JAKARTA – Komisi Pemilihan Umum (KPU) RI mencatatkan data setidaknya ada 43 wilayah yang mana akan menyajikan pertarungan calon tunggal melawan kotak kosong di area pemilihan kepala daerah 2024. Jika kotak kosong menang, kapal pilkada ulang digelar?
Pembina Perkumpulan untuk pemilihan raya serta Demokrasi ( Perludem ) Titi Anggraini mendesak KPU menghasilkan jadwal pemilihan umum atau pilkada ulang pada tahun 2025. Menurutnya, tak masuk akal apabila pilkada ulang diselenggarakan 5 tahun berikutnya.
Titi menyinggung Pasal 54 D ayat (3) Undang-undang (UU) Nomor 10 Tahun 2016, yang mana berbunyi pemilihan berikutnya sebagaimana dimaksud pada ayat (2), diulang kembali pada tahun berikutnya atau dilaksanakan sesuai dengan jadwal yang tersebut dimuat di peraturan perundang-undangan. Dia menekankan, kalimat ‘diulang kembali pada tahun berikutnya’ pada pasal tersebut.

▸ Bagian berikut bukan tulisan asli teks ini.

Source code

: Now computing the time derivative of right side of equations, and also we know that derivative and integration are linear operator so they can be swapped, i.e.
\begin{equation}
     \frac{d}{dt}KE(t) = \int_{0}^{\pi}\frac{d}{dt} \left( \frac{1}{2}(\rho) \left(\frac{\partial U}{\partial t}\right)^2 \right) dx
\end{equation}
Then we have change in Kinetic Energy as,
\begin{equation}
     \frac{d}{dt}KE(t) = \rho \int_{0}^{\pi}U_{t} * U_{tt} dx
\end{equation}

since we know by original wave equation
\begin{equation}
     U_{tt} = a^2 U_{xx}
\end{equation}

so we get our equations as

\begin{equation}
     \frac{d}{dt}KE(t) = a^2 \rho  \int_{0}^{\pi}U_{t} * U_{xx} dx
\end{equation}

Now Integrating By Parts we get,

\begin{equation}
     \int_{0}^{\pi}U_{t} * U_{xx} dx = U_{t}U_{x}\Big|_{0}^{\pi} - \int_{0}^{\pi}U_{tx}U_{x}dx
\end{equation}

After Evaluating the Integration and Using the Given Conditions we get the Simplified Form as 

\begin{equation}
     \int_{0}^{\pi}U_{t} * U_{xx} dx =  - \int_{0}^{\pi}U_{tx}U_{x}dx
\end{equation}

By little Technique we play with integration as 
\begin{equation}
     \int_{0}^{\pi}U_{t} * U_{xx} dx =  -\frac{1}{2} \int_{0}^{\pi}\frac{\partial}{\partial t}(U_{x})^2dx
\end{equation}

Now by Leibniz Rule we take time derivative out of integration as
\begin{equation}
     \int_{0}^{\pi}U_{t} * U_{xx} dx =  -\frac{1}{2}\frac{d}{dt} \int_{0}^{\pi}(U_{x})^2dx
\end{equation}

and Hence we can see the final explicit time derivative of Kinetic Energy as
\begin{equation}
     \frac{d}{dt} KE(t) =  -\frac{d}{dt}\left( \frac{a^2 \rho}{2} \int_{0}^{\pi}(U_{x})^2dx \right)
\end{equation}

“Oleh oleh sebab itu itu, pada penalaran yang mana sangat wajar, yang digunakan sangat terang benderang yang sangat logis begitu ya, maka kalau calon tunggal kalah beliau diulang kembali pada tahun berikutnya. Artinya, kalau beliau kalah di area 2024, pilkada berikutnya 2025,” ujar Titi di webinar di dalam kanal YouTube Consideran, Hari Minggu (1/9/2024).
Menurut Titi, sangat tak masuk akal kalau pilkadanya baru diulang tahun 2029 dan juga mengawaitu lima tahun membiarkan area dipimpin oleh penjabat kepala daerah.

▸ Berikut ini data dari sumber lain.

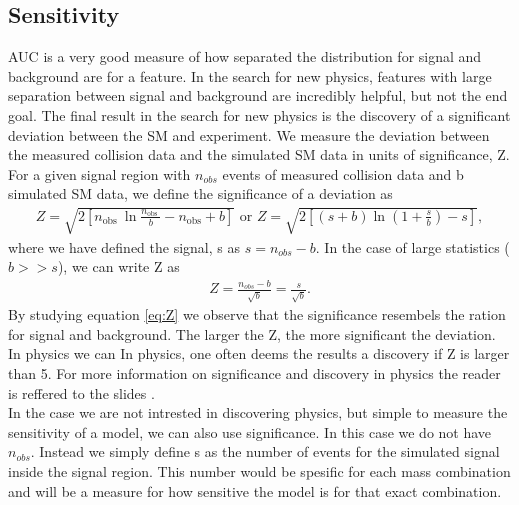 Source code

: \subsection{Sensitivity}\label{subsec:Sensitivity}
\ac{AUC} is a very good measure of how separated the distribution for signal and background are 
for a feature. In the search for new physics, features with large separation between signal and background
are incredibly helpful, but not the end goal. The final result in the search for new physics is the discovery 
of a significant deviation between the \ac{SM} and experiment. We measure the deviation between the measured 
collision data and the simulated \ac{SM} data in units of significance, Z. 
\\
For a given signal region with $n_{obs}$ events of measured collision data and b simulated \ac{SM} data, we define
the significance of a deviation as
\begin{align}
Z=\sqrt{2\left[n_{\text {obs }} \ln \frac{n_{\text {obs }}}{b}-n_{\mathrm{obs}}+b\right]} \text { or } 
Z=\sqrt{2\left[(s+b) \ln \left(1+\frac{s}{b}\right)-s\right]}, 
\end{align}
where we have defined the signal, s as $s = n_{obs} - b$. In the case of large statistics ($b>>s$), we can write Z 
as 
\begin{align}\label{eq:Z}
    Z=\frac{n_{o b s}-b}{\sqrt{b}} = \frac{s}{\sqrt{b}}.
\end{align}
By studying equation \ref{eq:Z} we observe that the significance resembels the ration for signal and background. The 
larger the Z, the more significant the deviation. In physics we can 
In physics, one often deems the results a discovery if Z is larger than 5.
For more information on significance and discovery in physics the reader is reffered to the slides \cite{magnar}.
\\
In the case we are not intrested in discovering physics, but simple to measure the sensitivity of a model, we can also use 
significance. In this case we do not have $n_{obs}$. Instead we simply define s as the number of events for the simulated signal 
inside the signal region. This number would be spesific for each mass combination and will be a measure for how sensitive 
the model is for that exact combination. 
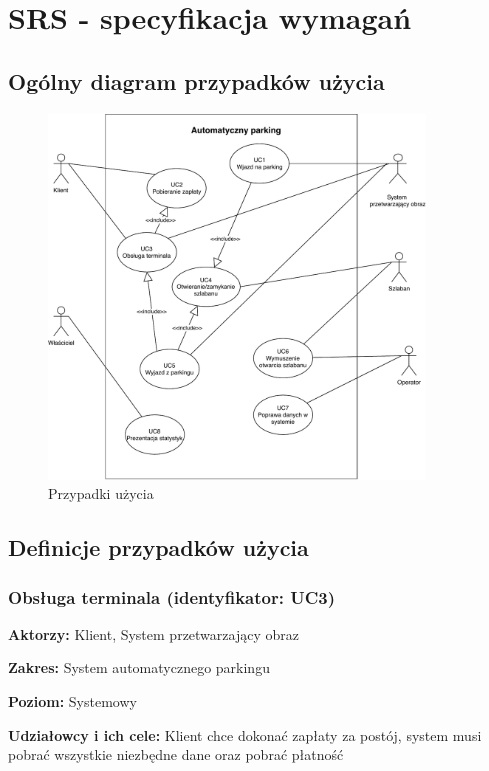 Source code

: \chapter{SRS - specyfikacja wymagań}

\section{Ogólny diagram przypadków użycia}

\begin{figure}[H]
	\centering
	\includegraphics[width=100mm]{diagramy/PrzypUzycia.pdf}
	\caption{Przypadki użycia }
\end{figure}

\section{Definicje przypadków użycia}
\subsection{Obsługa terminala (identyfikator: UC3)}
\textbf{Aktorzy: }Klient, System przetwarzający obraz

\hspace{0cm}\textbf{Zakres: }System automatycznego parkingu

\hspace{0cm}\textbf{Poziom: }Systemowy

\hspace{0cm}\textbf{Udziałowcy i ich cele: }Klient chce dokonać zapłaty za postój, system musi pobrać wszystkie niezbędne dane oraz pobrać płatność

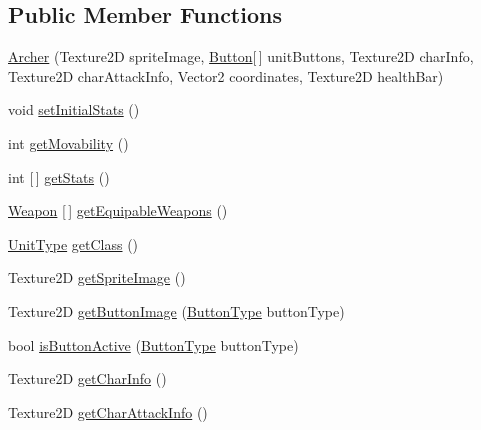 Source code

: \subsection*{Public Member Functions}
\begin{DoxyCompactItemize}
\item 
\hyperlink{class_model_1_1_unit_module_1_1_archer_acb9f7b98dd16e29be30ee2fd97ce0cbc}{Archer} (Texture2D sprite\+Image, \hyperlink{class_model_1_1_button}{Button}\mbox{[}$\,$\mbox{]} unit\+Buttons, Texture2D char\+Info, Texture2D char\+Attack\+Info, Vector2 coordinates, Texture2D health\+Bar)
\item 
void \hyperlink{class_model_1_1_unit_module_1_1_archer_acd305143313040a061b7482039c7a9b6}{set\+Initial\+Stats} ()
\item 
int \hyperlink{class_model_1_1_unit_module_1_1_archer_a54970d1557f24e41507c5bd056ac1f03}{get\+Movability} ()
\item 
int \mbox{[}$\,$\mbox{]} \hyperlink{class_model_1_1_unit_module_1_1_archer_a1b339759429e0a031aadf2b3e2505e66}{get\+Stats} ()
\item 
\hyperlink{interface_model_1_1_weapon_module_1_1_weapon}{Weapon} \mbox{[}$\,$\mbox{]} \hyperlink{class_model_1_1_unit_module_1_1_archer_a470c428226089a8872e1bc3901388196}{get\+Equipable\+Weapons} ()
\item 
\hyperlink{namespace_model_1_1_unit_module_aba9769f408747bf38d0d8adca8f68c98}{Unit\+Type} \hyperlink{class_model_1_1_unit_module_1_1_archer_a2211d99610a907939dac87cb75c3afb1}{get\+Class} ()
\item 
Texture2D \hyperlink{class_model_1_1_unit_module_1_1_archer_a2a400bdeef5aaaa34ffe6428ecaaf2c2}{get\+Sprite\+Image} ()
\item 
Texture2D \hyperlink{class_model_1_1_unit_module_1_1_archer_a6890f21c7dd51b1e22fed4047906f85f}{get\+Button\+Image} (\hyperlink{namespace_model_ac76b3489c9d704f49912608bd36cd0e7}{Button\+Type} button\+Type)
\item 
bool \hyperlink{class_model_1_1_unit_module_1_1_archer_ae3a17a1d3f60e9e35e0d25c45158a8eb}{is\+Button\+Active} (\hyperlink{namespace_model_ac76b3489c9d704f49912608bd36cd0e7}{Button\+Type} button\+Type)
\item 
Texture2D \hyperlink{class_model_1_1_unit_module_1_1_archer_acfcb3e900ee60c0bd9ed800efc9abcac}{get\+Char\+Info} ()
\item 
Texture2D \hyperlink{class_model_1_1_unit_module_1_1_archer_aafb7e46f581d1710a16d054dfef03ddf}{get\+Char\+Attack\+Info} ()
\item 

\end{DoxyCompactItemize}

Titi menjelaskan, pilkada ulang tahun 2025 itu agar pada suatu tempat bisa saja miliki pemimpin definitif. Hal ini juga penting agar jadwal pengerjaan wilayah sanggup berjalan dengan baik
“Pemerintah belaka ingin menyegerakan pelantikan hasil pemilihan kepala daerah 2024 dikarenakan ingin mendapatkan kepala area secara definitif,” ujarnya.

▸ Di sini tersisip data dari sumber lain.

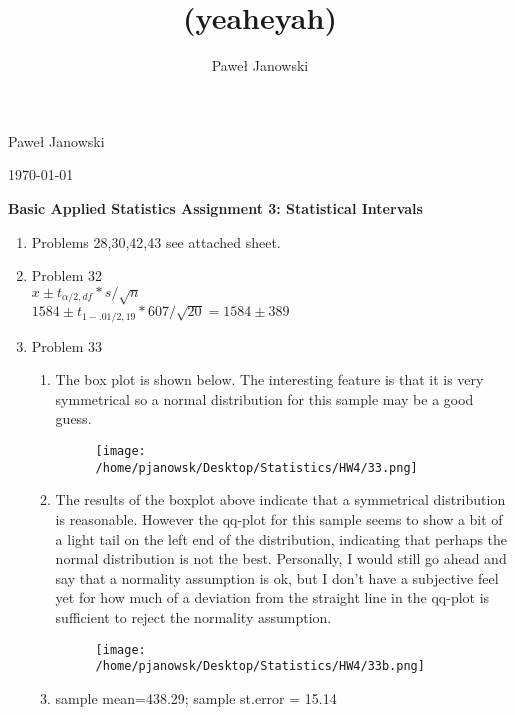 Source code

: \documentclass[11pt,letterpaper]{article}
\title{(yeaheyah)}
\author{Pawe\l{} Janowski}
\begin{document}
\begin{flushright}
\parskip 0pt
Pawe\l{} Janowski
 
\today
\vspace{10 mm}
\end{flushright}
\begin{center}
\begin{Large}
\textbf{Basic Applied Statistics
Assignment 3: Statistical Intervals}
\vspace{10 mm}
\end{Large}
\end{center}


\begin{enumerate}
\item Problems 28,30,42,43 see attached sheet.
\item Problem 32\\
      $x\pm t_{\alpha/2,df}*s/\sqrt{n}$\\
      $1584\pm t_{1-.01/2,19}*607/\sqrt{20} = 1584\pm 389$
\item Problem 33\\
    \begin{enumerate}
        \item The box plot is shown below. The interesting feature is that it is very symmetrical so a normal distribution for this sample may be a good guess.
                \begin{figure}[H]
                    \centering
                    \texttt{[image: /home/pjanowsk/Desktop/Statistics/HW4/33.png]}
                \end{figure}
        \item The results of the boxplot above indicate that a symmetrical distribution is reasonable. However the qq-plot for this sample seems to show a bit of a light tail on the left end of the distribution, indicating that perhaps the normal distribution is not the best. Personally, I would still go ahead and say that a normality assumption is ok, but I don't have a subjective feel yet for how much of a deviation from the straight line in the qq-plot is sufficient to reject the normality assumption.
                \begin{figure}[H]
                    \centering
                    \texttt{[image: /home/pjanowsk/Desktop/Statistics/HW4/33b.png]}
                \end{figure}
        \item sample mean=438.29; sample st.error = 15.14 \\

\end{enumerate}
\end{enumerate}
\end{document}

Maka dari itu, di konteks ini, mestinya yang mana diutamakan adalah menyegerakan adanya kepemimpinan tempat definitif. Jangan sampai pilkada justru dilaksanakan tahun 2029. Menurutnya, apabila pilkada ulang dilaksanakan 2029, hal yang disebutkan justru menyandera pemilih di area Pemilihan Kepala Daerah 2024.
“Daripada penjabat menjadi pemimpin lima tahun pilkada yang masih lama ya, kita pilih calon tunggal semata jangan seperti itu,” pungkasnya.